ふたりは、五百円玉を財布から取りだし、魔法使いに渡す。
ほんなら、まずあんた、左手出し。
「右手にキャサリンを構えたまま、左手を差し出す。」
汚い段ボールに座るよう勧められたが、断った。何かあれば、すぐに動けなければ危険だ。
「ほう。ほうほうほう。面白い手相をしておるな。生命線は普通、頭脳線は極端に短いが、運命線がバシーと中央にまっすぐ伸びておる。悪くない。」
四柱推命とやらは、氏名と産まれた時間を教える必要があると言われ、断った。初対面の魔女に個人情報を漏らすなんて、危機管理が無さすぎる。
「お前さんはどうかな。うん。うむうむうむ。はー!こりゃ珍しい。生命線も頭脳線も普通以上。運命線が、こんなのは初めてみたが、二重になって螺旋を描き、途中から太く真っ直ぐ伸びておる。」
「二人は、恋仲か?」
「「相棒だ。」」
「そうか。縁が深いのは手相をみれば分かる。同じ位置で同じように上に真っ直ぐ伸びておるぞ。天下人の相といってな。師匠によると、徳川家康がこの手相だったらしい。」
悪い気はしなかった。むしろ、俺たちの夢が叶うと言われたようで、俄然勇気が湧いてくる。

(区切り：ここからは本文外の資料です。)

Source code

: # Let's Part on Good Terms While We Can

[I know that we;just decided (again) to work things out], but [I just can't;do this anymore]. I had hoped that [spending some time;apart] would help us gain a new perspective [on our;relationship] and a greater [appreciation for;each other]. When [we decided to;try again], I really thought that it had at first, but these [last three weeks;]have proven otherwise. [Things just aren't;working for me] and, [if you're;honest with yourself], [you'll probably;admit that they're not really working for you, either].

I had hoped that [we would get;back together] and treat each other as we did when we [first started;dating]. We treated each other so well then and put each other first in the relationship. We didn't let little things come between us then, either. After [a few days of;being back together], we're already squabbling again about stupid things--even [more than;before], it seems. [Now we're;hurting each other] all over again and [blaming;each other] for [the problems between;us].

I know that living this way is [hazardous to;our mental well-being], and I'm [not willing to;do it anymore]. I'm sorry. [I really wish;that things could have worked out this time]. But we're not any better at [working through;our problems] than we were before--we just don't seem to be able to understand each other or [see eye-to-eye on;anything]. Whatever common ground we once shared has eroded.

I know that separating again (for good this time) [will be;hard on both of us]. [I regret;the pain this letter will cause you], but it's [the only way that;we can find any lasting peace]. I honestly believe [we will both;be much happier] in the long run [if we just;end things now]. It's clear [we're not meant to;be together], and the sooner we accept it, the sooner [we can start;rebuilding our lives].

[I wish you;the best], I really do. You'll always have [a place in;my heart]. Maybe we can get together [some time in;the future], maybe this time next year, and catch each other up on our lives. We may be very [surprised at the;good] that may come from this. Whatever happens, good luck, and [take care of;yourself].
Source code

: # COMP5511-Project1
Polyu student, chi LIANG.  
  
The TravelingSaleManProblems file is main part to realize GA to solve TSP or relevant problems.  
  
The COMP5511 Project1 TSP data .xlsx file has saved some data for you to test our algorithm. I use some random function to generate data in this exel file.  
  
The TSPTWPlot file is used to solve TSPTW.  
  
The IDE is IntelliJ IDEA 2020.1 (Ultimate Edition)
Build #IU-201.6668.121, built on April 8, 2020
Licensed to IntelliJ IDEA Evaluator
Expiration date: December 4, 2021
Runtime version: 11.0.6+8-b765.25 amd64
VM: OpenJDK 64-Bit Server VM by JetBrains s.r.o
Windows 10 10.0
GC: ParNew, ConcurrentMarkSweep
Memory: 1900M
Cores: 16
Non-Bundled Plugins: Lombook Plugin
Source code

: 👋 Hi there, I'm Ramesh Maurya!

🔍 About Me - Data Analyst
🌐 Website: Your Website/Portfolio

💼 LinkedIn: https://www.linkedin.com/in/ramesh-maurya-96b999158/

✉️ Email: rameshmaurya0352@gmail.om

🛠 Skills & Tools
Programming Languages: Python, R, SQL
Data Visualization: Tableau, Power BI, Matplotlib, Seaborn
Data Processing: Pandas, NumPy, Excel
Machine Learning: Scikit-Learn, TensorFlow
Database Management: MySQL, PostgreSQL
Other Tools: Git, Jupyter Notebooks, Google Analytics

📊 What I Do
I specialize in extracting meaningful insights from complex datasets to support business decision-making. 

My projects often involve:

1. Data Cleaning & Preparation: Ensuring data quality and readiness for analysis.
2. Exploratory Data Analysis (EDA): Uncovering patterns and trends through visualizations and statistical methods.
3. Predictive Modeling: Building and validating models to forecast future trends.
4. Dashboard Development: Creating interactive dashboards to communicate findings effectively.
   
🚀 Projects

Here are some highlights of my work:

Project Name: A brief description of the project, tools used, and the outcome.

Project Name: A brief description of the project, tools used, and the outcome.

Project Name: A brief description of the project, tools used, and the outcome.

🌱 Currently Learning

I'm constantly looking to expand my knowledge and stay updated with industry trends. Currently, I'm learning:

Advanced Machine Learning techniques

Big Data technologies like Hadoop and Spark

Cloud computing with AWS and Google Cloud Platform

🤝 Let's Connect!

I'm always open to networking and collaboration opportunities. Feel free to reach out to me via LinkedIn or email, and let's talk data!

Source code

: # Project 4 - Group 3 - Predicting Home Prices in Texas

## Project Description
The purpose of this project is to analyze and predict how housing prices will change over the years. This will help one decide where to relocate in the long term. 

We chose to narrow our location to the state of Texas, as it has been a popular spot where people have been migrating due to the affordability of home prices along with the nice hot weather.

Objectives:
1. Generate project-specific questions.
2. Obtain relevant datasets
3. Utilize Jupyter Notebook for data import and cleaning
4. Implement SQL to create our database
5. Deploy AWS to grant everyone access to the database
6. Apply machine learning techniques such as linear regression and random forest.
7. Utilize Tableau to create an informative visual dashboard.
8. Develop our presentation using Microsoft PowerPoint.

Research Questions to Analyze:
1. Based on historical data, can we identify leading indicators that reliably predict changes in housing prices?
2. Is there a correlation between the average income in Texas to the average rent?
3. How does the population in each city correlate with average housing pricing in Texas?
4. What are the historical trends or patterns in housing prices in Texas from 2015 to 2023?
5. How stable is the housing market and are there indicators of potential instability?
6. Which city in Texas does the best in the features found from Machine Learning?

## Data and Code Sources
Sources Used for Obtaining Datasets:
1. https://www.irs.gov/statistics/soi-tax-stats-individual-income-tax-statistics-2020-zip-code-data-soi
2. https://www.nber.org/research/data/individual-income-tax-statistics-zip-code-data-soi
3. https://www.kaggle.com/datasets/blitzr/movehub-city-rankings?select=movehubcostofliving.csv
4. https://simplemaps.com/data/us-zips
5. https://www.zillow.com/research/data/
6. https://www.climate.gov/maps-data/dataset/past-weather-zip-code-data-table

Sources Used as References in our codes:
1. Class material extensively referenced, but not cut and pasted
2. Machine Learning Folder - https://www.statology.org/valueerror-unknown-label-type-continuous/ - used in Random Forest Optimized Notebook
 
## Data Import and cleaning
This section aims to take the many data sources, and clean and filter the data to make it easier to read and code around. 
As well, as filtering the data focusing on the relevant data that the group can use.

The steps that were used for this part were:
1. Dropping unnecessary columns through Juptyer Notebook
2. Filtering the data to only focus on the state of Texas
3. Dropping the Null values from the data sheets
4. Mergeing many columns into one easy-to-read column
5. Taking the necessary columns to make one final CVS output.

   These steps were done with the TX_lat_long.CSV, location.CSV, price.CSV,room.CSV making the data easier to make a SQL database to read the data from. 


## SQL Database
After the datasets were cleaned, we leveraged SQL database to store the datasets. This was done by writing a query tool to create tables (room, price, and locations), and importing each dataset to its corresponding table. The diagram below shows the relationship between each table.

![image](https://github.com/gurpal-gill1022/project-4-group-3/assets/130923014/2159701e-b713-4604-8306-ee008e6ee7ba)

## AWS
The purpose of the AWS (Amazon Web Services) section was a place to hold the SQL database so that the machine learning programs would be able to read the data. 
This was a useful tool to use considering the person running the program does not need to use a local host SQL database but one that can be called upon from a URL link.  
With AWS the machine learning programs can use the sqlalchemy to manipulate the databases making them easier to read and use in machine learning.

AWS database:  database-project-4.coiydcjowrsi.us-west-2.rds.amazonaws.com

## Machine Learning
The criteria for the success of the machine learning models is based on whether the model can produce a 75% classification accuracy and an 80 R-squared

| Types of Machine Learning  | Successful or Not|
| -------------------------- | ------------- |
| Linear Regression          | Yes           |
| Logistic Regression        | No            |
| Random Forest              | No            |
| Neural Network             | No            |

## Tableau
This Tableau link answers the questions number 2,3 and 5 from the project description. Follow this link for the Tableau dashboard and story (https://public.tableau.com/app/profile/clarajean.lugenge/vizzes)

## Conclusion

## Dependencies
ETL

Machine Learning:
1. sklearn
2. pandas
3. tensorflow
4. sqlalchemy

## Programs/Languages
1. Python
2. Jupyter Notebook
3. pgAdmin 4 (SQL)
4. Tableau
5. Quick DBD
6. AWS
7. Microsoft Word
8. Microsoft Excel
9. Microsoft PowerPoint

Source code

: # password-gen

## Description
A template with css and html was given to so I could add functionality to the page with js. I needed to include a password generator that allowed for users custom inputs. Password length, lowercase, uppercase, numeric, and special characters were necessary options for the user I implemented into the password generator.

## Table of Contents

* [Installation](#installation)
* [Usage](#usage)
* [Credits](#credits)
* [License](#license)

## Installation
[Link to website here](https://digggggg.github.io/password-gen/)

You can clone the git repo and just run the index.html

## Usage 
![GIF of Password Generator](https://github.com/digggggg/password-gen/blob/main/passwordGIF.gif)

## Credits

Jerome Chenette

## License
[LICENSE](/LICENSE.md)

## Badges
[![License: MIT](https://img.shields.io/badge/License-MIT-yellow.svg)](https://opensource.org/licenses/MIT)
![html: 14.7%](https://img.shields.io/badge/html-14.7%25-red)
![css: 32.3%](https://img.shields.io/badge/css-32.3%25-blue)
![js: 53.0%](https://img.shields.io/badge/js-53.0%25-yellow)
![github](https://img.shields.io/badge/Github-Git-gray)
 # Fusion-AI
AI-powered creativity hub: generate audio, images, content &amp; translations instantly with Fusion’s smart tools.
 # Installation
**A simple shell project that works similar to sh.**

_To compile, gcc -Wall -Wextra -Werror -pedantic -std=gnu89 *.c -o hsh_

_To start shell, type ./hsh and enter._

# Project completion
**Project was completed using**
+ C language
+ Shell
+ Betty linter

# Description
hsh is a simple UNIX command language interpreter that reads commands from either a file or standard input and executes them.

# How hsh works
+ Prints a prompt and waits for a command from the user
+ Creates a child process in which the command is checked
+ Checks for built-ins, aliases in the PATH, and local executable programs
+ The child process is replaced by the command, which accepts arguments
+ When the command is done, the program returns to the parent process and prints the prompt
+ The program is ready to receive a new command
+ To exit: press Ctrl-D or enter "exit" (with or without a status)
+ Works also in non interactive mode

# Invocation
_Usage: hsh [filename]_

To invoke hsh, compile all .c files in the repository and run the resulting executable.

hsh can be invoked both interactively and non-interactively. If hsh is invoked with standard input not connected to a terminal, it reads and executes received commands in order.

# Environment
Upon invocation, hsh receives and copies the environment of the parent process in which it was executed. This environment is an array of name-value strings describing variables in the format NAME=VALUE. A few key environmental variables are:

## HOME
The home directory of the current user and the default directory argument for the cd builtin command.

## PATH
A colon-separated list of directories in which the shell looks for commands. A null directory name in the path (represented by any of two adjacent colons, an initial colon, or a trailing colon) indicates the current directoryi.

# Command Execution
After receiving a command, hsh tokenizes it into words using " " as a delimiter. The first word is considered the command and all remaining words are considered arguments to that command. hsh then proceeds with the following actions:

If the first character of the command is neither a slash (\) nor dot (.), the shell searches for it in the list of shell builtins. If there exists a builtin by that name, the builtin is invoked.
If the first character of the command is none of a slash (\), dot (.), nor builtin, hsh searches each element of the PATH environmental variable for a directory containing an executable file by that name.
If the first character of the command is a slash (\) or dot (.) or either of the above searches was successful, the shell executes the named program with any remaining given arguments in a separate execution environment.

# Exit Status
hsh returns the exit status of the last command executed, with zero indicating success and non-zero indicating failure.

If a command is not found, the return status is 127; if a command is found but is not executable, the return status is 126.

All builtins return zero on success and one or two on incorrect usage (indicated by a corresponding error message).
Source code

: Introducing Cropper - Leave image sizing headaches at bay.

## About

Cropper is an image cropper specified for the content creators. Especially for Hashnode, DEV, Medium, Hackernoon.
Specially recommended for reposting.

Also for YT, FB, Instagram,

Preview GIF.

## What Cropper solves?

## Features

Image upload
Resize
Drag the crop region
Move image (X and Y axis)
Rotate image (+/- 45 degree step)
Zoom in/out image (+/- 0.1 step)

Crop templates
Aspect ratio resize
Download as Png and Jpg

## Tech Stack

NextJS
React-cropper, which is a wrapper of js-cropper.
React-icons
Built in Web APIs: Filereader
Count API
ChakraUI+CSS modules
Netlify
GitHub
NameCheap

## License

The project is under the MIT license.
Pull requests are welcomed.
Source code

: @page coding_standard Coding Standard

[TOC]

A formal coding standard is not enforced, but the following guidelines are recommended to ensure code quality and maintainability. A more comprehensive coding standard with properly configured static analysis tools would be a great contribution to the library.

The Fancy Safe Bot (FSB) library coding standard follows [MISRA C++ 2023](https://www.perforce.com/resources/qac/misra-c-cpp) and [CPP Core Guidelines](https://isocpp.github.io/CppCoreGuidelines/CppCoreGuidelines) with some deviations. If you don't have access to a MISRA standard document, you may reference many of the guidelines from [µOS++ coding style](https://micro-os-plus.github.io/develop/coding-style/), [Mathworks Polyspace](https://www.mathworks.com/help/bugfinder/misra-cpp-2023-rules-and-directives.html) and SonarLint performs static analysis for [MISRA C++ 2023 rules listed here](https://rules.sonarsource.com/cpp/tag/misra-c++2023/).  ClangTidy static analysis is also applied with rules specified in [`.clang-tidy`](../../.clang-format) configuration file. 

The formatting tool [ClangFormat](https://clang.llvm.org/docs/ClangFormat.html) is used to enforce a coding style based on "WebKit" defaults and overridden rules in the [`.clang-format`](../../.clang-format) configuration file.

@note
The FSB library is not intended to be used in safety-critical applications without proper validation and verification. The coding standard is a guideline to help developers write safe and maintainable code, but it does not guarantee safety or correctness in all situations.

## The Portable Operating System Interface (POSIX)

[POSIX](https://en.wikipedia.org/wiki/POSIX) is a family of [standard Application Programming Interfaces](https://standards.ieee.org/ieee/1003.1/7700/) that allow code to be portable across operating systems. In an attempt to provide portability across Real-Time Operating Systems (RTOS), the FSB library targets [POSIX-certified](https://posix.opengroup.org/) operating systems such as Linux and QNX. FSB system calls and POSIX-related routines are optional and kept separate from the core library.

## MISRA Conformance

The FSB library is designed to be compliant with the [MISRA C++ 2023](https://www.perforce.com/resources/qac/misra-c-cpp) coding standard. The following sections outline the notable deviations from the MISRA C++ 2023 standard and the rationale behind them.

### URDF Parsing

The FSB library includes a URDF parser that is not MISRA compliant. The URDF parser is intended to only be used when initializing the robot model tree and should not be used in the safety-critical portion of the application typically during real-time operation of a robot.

「お、HP回復してきた。すげぇ、闇魔術かと思ったら、回復系か。」
「うむ。」
「四柱推命なしやから、百円ずつ返したるわ。うちはぼったくりはせん主義やからな。」
なんか、いい奴じゃん。
「あんがとさん。そんでな、聞きたいねんけど、プレビューて店、知らん?」
「もちろん。この街で知らんことなんか無いわ。けど、お前らみたいなガキが、そんなとこになんの用や。」
「やった!!知ってるて!!」
仙人はぴょんぴょん飛び跳ねて、なんか女子みたいだ。
「やから、知っとるけども、教えるとはいっとらん。」
「いくらで教えてくれんの?持ってる金で足りるなら、払うから。」
「あほか。子供からそんなあこぎなことするかいな。」
「ほんなら!頼むわ、この通りや。」
仙人が深く頭を垂れたので、俺もそれにならう。
「しゃーないな。そこまで言うなら、教えたるわ。この道沿いを真っ直ぐ行って、五軒目のビルの七階やわ。看板は出てへん。」
「やけどな、絶対中に入ったらあかんで。子供が行くところちゃう。」
仙人は拳を握りしめ、魔法使いに見せる。
「俺、そんな弱くないから!」
ため息をつく魔法使いに頭を下げて、歩き出した。
きっと、仙人が言ってた、おばちゃんをやったモンスターの巣だ、と思った。